Europe continues to manufacture and use a large variety of chemicals that are hazardous to human health. People are exposed to complex mixtures of chemicals in their daily lives by consuming contaminated food and drink, breathing in polluted air and dust, and using consumer goods.
While Europe is making important progress towards its 2050 ambition of reducing pollution to levels no longer harmful to health and natural ecosystems, further efforts will be needed to eliminate all negative impacts.
Our zero pollution monitoring assessment takes a closer look at both the production of chemicals and their health impacts.
Actions for sustainable and safer chemicals
Promoting chemicals that are safe and sustainable by design, harnessing the innovative capacity of the chemical industry to provide technologies, materials and products that are non-toxic, low-carbon and fit for circularity;
Phasing out uses of harmful substances that are not essential. Harmful chemicals should be used only when they are necessary for health and safety or if critical for the functioning of society and if there are no acceptable alternatives; and
Managing the risks of chemicals in groups, rather than one by one, to expedite the protection of citizens and the environment.
Do you want to learn about the health impacts of chemicals?
The Human Biomonitoring Initiative for Europe (HBM4EU) fact sheets explain possible health effects of chemical exposure, how they might enter our bodies, and how we can reduce exposure.
Assessing future chemical risks
The Human Biomonitoring Initiative for Europe (HMB4EU) investigated the potential health effects of chemical exposure to 18 chemical substances and groups.
With consideration for citizens, factsheets and infographics on these chemicals were developed and show possible health effects of chemical exposure, how they might enter our bodies, how we can reduce their exposure and the legislation that exists to protect the citizens.
The Partnership for the Assessment of Risks in Chemicals (PARC) will follow HBM4EU in its legacy to protect humans and the environment from chemical exposure.
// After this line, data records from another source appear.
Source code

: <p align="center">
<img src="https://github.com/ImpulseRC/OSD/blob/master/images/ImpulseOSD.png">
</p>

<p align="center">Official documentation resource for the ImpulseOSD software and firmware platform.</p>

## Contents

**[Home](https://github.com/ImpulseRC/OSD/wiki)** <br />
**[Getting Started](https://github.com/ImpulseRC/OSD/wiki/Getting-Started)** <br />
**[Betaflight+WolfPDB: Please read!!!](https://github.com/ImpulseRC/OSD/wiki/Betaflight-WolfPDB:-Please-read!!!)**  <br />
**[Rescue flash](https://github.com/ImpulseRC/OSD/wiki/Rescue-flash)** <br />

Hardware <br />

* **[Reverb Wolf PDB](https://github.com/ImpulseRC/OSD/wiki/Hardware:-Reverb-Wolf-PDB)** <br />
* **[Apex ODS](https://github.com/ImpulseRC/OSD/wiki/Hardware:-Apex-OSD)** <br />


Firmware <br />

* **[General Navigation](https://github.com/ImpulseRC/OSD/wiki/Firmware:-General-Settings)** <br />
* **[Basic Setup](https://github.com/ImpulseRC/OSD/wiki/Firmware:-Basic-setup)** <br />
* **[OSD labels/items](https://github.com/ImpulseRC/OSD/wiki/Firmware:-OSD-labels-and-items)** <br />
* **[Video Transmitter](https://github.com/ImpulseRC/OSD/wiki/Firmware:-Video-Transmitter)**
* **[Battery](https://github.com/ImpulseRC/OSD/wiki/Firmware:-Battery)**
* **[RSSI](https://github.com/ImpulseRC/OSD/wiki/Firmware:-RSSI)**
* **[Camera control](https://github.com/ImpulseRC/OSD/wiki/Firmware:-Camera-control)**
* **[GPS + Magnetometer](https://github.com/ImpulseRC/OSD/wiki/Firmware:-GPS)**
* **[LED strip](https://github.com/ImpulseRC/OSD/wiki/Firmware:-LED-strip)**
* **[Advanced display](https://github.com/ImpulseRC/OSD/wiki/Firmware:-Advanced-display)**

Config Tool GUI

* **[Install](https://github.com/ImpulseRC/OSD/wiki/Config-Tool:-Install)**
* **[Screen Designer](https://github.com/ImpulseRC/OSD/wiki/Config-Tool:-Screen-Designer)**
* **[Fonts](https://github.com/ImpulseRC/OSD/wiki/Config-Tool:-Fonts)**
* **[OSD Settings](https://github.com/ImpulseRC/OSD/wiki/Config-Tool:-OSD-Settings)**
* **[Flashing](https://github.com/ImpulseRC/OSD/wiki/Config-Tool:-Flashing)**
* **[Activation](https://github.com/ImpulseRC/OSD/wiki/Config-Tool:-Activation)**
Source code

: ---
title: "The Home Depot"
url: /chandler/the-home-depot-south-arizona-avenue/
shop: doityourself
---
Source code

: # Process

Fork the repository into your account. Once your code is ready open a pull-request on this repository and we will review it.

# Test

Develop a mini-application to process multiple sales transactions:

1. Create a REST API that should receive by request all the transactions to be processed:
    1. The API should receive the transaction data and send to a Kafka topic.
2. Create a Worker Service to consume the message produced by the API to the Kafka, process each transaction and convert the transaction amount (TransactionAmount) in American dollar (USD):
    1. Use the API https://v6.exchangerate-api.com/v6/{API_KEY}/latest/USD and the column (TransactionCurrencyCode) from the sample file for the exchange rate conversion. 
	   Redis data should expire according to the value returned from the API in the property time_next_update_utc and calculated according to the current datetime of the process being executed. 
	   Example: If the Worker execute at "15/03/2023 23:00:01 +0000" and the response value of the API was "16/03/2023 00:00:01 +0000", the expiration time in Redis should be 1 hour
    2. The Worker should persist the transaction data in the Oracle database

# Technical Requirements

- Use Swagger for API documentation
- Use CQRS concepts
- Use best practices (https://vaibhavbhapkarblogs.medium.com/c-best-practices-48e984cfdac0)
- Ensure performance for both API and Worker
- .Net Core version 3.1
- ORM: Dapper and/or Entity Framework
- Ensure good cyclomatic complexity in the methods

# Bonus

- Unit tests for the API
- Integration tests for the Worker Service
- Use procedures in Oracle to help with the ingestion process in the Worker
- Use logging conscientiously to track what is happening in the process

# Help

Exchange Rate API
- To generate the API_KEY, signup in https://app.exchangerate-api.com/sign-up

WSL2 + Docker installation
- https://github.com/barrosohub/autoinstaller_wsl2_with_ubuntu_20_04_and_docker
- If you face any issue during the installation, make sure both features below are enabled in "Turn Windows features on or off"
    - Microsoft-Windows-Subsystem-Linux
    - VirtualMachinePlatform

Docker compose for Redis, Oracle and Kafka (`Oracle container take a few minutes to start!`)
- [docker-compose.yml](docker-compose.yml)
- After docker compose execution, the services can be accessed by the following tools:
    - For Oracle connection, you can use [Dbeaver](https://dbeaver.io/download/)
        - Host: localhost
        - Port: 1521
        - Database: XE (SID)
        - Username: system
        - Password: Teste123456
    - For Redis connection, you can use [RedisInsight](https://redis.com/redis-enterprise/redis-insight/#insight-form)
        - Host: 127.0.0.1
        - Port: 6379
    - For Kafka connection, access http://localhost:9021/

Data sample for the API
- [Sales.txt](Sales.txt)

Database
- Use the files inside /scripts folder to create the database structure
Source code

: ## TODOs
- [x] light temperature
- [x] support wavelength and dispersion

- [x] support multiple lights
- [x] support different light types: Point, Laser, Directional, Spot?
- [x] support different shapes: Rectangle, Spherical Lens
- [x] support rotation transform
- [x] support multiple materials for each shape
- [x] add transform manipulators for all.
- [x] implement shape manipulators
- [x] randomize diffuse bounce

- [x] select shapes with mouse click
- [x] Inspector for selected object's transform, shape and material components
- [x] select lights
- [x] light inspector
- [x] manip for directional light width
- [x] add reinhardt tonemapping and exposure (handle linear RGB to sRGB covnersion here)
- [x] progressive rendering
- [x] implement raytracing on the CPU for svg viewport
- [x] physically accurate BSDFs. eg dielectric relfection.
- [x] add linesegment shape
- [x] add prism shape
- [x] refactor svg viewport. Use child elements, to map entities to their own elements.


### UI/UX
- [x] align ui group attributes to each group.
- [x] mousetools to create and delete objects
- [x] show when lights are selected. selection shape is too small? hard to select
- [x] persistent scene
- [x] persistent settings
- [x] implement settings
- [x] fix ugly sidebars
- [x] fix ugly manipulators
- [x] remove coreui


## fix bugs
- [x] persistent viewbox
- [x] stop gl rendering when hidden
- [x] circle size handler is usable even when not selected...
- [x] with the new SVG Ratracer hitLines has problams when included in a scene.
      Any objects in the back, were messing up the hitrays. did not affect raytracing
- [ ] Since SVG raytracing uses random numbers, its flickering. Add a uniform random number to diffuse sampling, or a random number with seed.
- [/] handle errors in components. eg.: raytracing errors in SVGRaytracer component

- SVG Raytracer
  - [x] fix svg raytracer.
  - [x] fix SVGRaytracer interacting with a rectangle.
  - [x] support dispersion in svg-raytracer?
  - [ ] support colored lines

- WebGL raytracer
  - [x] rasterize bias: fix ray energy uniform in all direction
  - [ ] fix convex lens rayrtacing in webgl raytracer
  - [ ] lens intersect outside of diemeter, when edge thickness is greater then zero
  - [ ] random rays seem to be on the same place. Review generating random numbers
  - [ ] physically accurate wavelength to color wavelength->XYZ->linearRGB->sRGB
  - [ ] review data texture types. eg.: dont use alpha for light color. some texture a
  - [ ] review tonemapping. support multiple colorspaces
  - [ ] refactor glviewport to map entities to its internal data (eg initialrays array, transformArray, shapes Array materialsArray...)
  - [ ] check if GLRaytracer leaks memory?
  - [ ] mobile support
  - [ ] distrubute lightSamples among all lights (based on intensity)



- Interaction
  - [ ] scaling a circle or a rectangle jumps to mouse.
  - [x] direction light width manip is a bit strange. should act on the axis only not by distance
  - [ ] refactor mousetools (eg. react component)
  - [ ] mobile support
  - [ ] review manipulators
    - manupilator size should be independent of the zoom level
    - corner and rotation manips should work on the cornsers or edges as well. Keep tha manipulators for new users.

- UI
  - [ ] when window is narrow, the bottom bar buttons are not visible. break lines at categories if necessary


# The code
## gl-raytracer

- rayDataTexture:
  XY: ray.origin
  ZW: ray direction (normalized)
Started in May 2022 for seven years, the partnership aims to drive innovation in chemical risk assessment and allow chemicals to be used and managed more sustainably.
Our knowledge in this area is limited. But with more chemicals being found in the environment, an improved understanding effects will effects will help the EU to ensure safe chemical use.
Mercury: in water and our bodies?
Despite being mined and used for thousands of years, mercury poses significant risks to the environment and human health. These risks have come to light in recent decades, and the EU has taken measures to minimise use.
Mercury’s properties mean that once it is released into the environment, it can be around for thousands of years. It can travel long distances by air and it is particularly dangerous in water, where it is converted into a more toxic form called methylmercury, which animals easily absorb. Eventually, it moves up the food chain and can reach our dinner tables.
Mercury presents a particular and significant risk to the neurological development of foetuses, newborn babies and children.
In recent decades, most EU countries banned or limited mercury use and imposed emissions limits. Unfortunately, mercury from coal burning is still prevalent in significant parts of Europe, and overall mercury limits are not reflected as much outside Europe. Globally, emissions have been increasing from coal burning, gold mining and other activities.
The United Nations' Minamata Convention on Mercury provides a consistent, global approach to reducing mercury use, releases and impacts.
However, even with immediate global action, it will take a very long time for mercury in the environment to decline to pre-industrial levels.